En este marco, los 6.000 marines que pueden operar desde el mar sirven —con suerte— para abrir una cabeza de playa y tomar instalaciones críticas en las primeras horas. Pero no es suficiente. Para ocupar y controlar un país de más de 30 millones de habitantes hace falta un ejército de tierra que pueda rotar, sostener líneas de suministro, asegurar ciudades y, sobre todo, resistir una guerra irregular que se extendería durante años. Ese volumen humano y logístico no existe hoy en el teatro caribeño ni puede improvisarse con una flota, por poderosa que sea.
Y no se trata solo de números. Frente a esos hipotéticos marines, Venezuela cuenta con un ejército regular de más de 120.000 efectivos, reforzado por una Milicia Bolivariana de unos 220.000 integrantes integrada en la doctrina de defensa territorial. No son cifras simbólicas: desde hace dos décadas el Estado venezolano se ha preparado para la guerra asimétrica, entrenando a su población en tácticas de resistencia, apostando por la dispersión territorial y por un modelo de defensa integral que convierte al país entero en un posible campo de batalla.
La fuerza militar venezolana tampoco es despreciable en términos técnicos. Sus cazas Sukhoi, sus tanques T-72, su artillería y, sobre todo, sus sistemas de defensa aérea de largo y medio alcance (S-300, Buk, Pechora) complicarían cualquier intento estadounidense de imponer la superioridad aérea que es el sello de su doctrina. La supuesta supremacía tecnológica —drones, satélites, guerra electrónica— rinde mucho en desiertos y llanuras abiertas; en selva, montaña y ciudad densa se degrada, y la niebla de la guerra se vuelve espesa, literal y figuradamente.
A esto se suma la geografía. Venezuela no es un tablero limpio de maniobra, sino un territorio de selvas densas, llanos interminables, cordilleras y ciudades de difícil control.

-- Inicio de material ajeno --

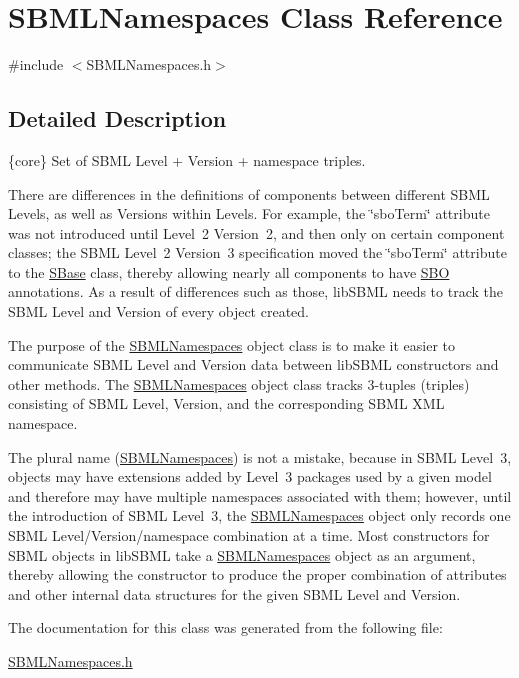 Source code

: \hypertarget{class_s_b_m_l_namespaces}{}\section{S\+B\+M\+L\+Namespaces Class Reference}
\label{class_s_b_m_l_namespaces}


{\ttfamily \#include $<$S\+B\+M\+L\+Namespaces.\+h$>$}



\subsection{Detailed Description}
\{core\} Set of S\+B\+ML Level + Version + namespace triples.



There are differences in the definitions of components between different S\+B\+ML Levels, as well as Versions within Levels. For example, the \char`\"{}sbo\+Term\char`\"{} attribute was not introduced until Level~2 Version~2, and then only on certain component classes; the S\+B\+ML Level~2 Version~3 specification moved the \char`\"{}sbo\+Term\char`\"{} attribute to the \hyperlink{class_s_base}{S\+Base} class, thereby allowing nearly all components to have \hyperlink{class_s_b_o}{S\+BO} annotations. As a result of differences such as those, lib\+S\+B\+ML needs to track the S\+B\+ML Level and Version of every object created.

The purpose of the \hyperlink{class_s_b_m_l_namespaces}{S\+B\+M\+L\+Namespaces} object class is to make it easier to communicate S\+B\+ML Level and Version data between lib\+S\+B\+ML constructors and other methods. The \hyperlink{class_s_b_m_l_namespaces}{S\+B\+M\+L\+Namespaces} object class tracks 3-\/tuples (triples) consisting of S\+B\+ML Level, Version, and the corresponding S\+B\+ML X\+ML namespace.

The plural name (\hyperlink{class_s_b_m_l_namespaces}{S\+B\+M\+L\+Namespaces}) is not a mistake, because in S\+B\+ML Level~3, objects may have extensions added by Level~3 packages used by a given model and therefore may have multiple namespaces associated with them; however, until the introduction of S\+B\+ML Level~3, the \hyperlink{class_s_b_m_l_namespaces}{S\+B\+M\+L\+Namespaces} object only records one S\+B\+ML Level/\+Version/namespace combination at a time. Most constructors for S\+B\+ML objects in lib\+S\+B\+ML take a \hyperlink{class_s_b_m_l_namespaces}{S\+B\+M\+L\+Namespaces} object as an argument, thereby allowing the constructor to produce the proper combination of attributes and other internal data structures for the given S\+B\+ML Level and Version. 

The documentation for this class was generated from the following file\+:\begin{DoxyCompactItemize}
\item 
\hyperlink{_s_b_m_l_namespaces_8h}{S\+B\+M\+L\+Namespaces.\+h}\end{DoxyCompactItemize}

Incluso si Estados Unidos lograra un desembarco exitoso y tomara las capitales, lo que vendría después sería aún más duro: barrios populares, montañas y selvas convertidos en escenario de una guerra de guerrillas prolongada. La cabeza de playa, sin un ejército que la releve y expanda en profundidad, se convierte en un punto vulnerable a la contraofensiva y al desgaste.
El fantasma que aparece inevitablemente es el de Vietnam. Un conflicto que comienza como una operación quirúrgica y termina atrapando a Washington en un pantano de resistencia popular, bajas crecientes y desgaste político. La imagen de helicópteros evacuando apresuradamente una embajada no es un recuerdo lejano: Afganistán en 2021 lo repitió con crudeza. Y en Venezuela, ese escenario sería aún más humillante por ocurrir en el propio hemisferio estadounidense.

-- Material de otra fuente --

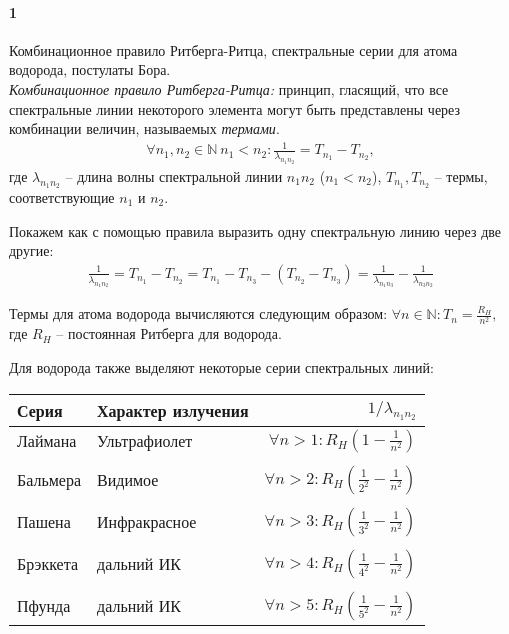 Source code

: 



\paragraph{1}
Комбинационное правило Ритберга-Ритца, спектральные серии для атома водорода, постулаты Бора.\\

\textit{Комбинационное правило Ритберга-Ритца:} принцип, гласящий, что все спектральные линии некоторого элемента могут быть представлены через комбинации величин, называемых \textit{термами}.
\begin{gather*}
\forall n_1,n_2\in\mathbb{N} \ n_1 < n_2 \colon \frac{1}{\lambda_{n_1 n_2}} = T_{n_1} - T_{n_2},
\end{gather*}
где $\lambda_{n_1 n_2}$ -- длина волны спектральной линии $n_1 n_2$ ($n_1<n_2$), $T_{n_1}, T_{n_2}$ -- термы, соответствующие $n_1$ и $n_2$.

Покажем как с помощью правила выразить одну спектральную линию через две другие:
\begin{gather*}
\frac{1}{\lambda_{n_1 n_2}}
=
T_{n_1} - T_{n_2}
=
T_{n_1}-T_{n_3} - (T_{n_2}-T_{n_3})
=
\frac{1}{\lambda_{n_1 n_3}} - \frac{1}{\lambda_{n_3 n_2}}
\end{gather*}

Термы для атома водорода вычисляются следующим образом:
$
\forall n\in\mathbb{N}\colon T_n = \frac{R_H}{n^2},
$
где $R_H$ -- постоянная Ритберга для водорода.

Для водорода также выделяют некоторые серии спектральных линий:\\
\begin{table}[h]
\centering
\begin{tabular}{llr}
\toprule
Серия & Характер излучения & $1/\lambda_{n_1 n_2}$ \\
\midrule
Лаймана & Ультрафиолет & $\forall n>1\colon R_{H}\left(1-\frac{1}{n^2}\right)$ \\
& & \\
Бальмера & Видимое & $\forall n>2\colon R_{H}\left(\frac{1}{2^2}-\frac{1}{n^2}\right)$ \\
& & \\
Пашена & Инфракрасное & $\forall n>3\colon R_{H}\left(\frac{1}{3^2}-\frac{1}{n^2}\right)$ \\
& & \\
Брэккета & дальний ИК & $\forall n>4\colon R_{H}\left(\frac{1}{4^2}-\frac{1}{n^2}\right)$ \\
& & \\
Пфунда & дальний ИК & $\forall n>5\colon R_{H}\left(\frac{1}{5^2}-\frac{1}{n^2}\right)$ \\
\bottomrule
\end{tabular}
\end{table}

Por eso, más allá de la retórica y de los ejercicios en el mar, la realidad es que una invasión a Venezuela no resiste un análisis serio. Costaría demasiado, política y militarmente, y no ofrecería ninguna garantía de victoria rápida. La flota en el Caribe funciona como presión y disuasión, no como antesala de una ocupación sostenible. La potencia que presume de su alcance global podría descubrir que Caracas es su Vietnam caribeño: una guerra imposible de ganar, imposible de justificar y demasiado costosa de abandonar.